Member of Parliament for Mymensingh-1
- In office 2 April 1979 – 24 March 1982
- Preceded by: Md. Delwar Hossain
- Succeeded by: Md. Emdadul Haque

Personal details
- Born: 21 October 1920 Haluaghat, Mymensingh, Bengal Presidency, British Raj
- Died: 16 January 2022 (aged 101) Dhaka, Bangladesh
- Party: Bangladesh Nationalist Party

= Tafazzal Hossain Khan =

Bangladeshi politician (1920–2022)

Tafazzal Hossain Khan (known as T. H. Khan; 21 October 1920 – 16 January 2022) was a Bangladeshi politician who served as Jatiya Sangsad member representing the Mymensingh-1 constituency for the Bangladesh Nationalist Party.

==Life and career==
Khan was born on 21 October 1920 in Haluaghat Upazila of Mymensingh district.
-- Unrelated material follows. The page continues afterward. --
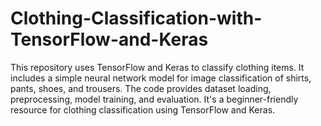 # Clothing-Classification-with-TensorFlow-and-Keras
This repository uses TensorFlow and Keras to classify clothing items. It includes a simple neural network model for image classification of shirts, pants, shoes, and trousers. The code provides dataset loading, preprocessing, model training, and evaluation. It's a beginner-friendly resource for clothing classification using TensorFlow and Keras.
He passed Matriculation from Phulpur High School in Mymensingh and Intermediate from Ananda Mohan College. He completed a law degree at Dhaka University.

Khan was elected to parliament from Mymensingh-1 as a Bangladesh Nationalist Party candidate in 1979. He served as the president of Supreme Court Bar Association and the Nationalist Lawyers' Forum.

Khan was married to Raushan Ara Jobaida Khanam. They had three sons and one daughter. Their eldest son Afzal H. Khan was also elected to parliament. Jobaida died in 2011 at the age of 69.

Khan turned 100 in October 2020, and died from pneumonia in Dhaka on 16 January 2022, at the age of 101. He was buried at Outi, his ancestral village in Haluaghat Upazila of Mymensingh District.